The Panama-flagged Riah was in Iranian territorial waters near Qeshm Island, which is home to a Revolutionary Guard base, the defence official told the Associated Press (AP) news agency.
“We certainly have suspicions that it was taken,” the official said.
“Could it have broken down or been towed for assistance? That’s a possibility. But the longer there is a period of no contact… it’s going to be a concern.”
The Riah was travelling from the United Arab Emirates (UAE), though a UAE official said it was neither UAE-owned nor operated and had no Emirati personnel on board.
The ship “did not emit a distress call”, the UAE official said.
“We are monitoring the situation with our international partners.”
A spokeswoman for the US Fifth Fleet, based in the Gulf, said they were aware of reports about the tanker.

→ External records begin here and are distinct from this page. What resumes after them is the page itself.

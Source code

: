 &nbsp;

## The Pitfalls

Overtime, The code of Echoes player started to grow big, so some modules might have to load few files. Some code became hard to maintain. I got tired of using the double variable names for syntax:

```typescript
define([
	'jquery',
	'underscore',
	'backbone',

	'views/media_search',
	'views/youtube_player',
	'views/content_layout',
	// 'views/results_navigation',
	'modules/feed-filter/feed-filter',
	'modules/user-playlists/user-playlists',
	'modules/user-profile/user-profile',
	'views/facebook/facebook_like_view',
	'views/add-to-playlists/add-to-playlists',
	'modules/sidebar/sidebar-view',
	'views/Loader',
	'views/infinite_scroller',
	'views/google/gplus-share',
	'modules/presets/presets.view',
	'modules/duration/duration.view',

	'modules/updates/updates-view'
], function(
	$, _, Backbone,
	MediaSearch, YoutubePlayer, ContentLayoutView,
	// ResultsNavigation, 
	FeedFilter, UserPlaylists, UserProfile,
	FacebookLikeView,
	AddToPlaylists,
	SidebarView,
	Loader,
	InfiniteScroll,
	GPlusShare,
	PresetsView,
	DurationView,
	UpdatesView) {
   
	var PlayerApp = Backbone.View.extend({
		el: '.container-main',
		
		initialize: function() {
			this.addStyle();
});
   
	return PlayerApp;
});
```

The mystery surrounding the Riah comes almost a week after a Royal Navy warship was forced to intervene after three Iranian gunboats attempted to block the passage of a British-flagged tanker in the Strait of Hormuz.
HMS Montrose was able to make the vessels move away without a shot being fired.
The Type-23 frigate was providing additional protection to British Heritage, a BP-owned tanker, following a threat by Iran to seize British ships after Royal Marines helped in the detention of an Iranian tanker off the coast of Gibraltar.
Britain has since said it will facilitate the release of the Grace 1 tanker if Iran gives assurances it will not travel to Syria with the oil it is carrying in breach of EU sanctions.
However, Iran’s Supreme Leader Ayatollah Ali Khamenei said on Tuesday his country will retaliate over the seizure of the supertanker carrying 2.1 million barrels of light crude oil, accusing the UK of an act of “piracy”.
“God willing, the Islamic Republic and its committed forces will not leave this evil without a response,” he said.
He did not elaborate.
The heightened threat has prompted the UK to strengthen its naval presence in the Gulf.
The threat level to British-flagged commercial ships in the Gulf has also been raised to its highest level, with vessels urged to steer clear of Iranian waters.
Iran has not yet commented on the Riah tanker.
A number of oil tankers have been targeted in limpet mine attacks over the past two months, blamed by the US on Iran. Tehran denies the charge.
Tensions in the Gulf are part of a standoff between the US and Iran over a landmark nuclear deal between the two countries and other world powers.
President Donald Trump withdrew Washington from the deal last year and re-imposed sanctions on Tehran, but other signatories, including Britain, France and Germany, are trying to hold the accord together.
This is becoming increasingly difficult as Iran has started to exceed limits of uranium production and enrichment in violation of its commitments under the deal.
It has threatened to scrap them altogether unless European countries cushion Iran from the economic impact of the US action.
The Riah, a 58m (190ft) oil tanker, typically made trips from Dubai and Sharjah on the UAE’s west coast before going through the strait and heading to Fujairah on the UAE’s east coast.
However, something happened to the vessel after 11pm on Saturday, according to tracking data.
Giorgos Beleris, from the tracking company Refinitiv, told Sky News it had consistently transmitted signals for the past three months.
“The fact that she went dark makes it very interesting,” he said.
The owner of the tanker is also a mystery.
The ship’s registered owner, Dubai-based Prime Tankers LLC, told AP it had sold the ship to another company called Mouj Al-Bahar. A man who answered a telephone number registered to the firm told AP it did not own any ships.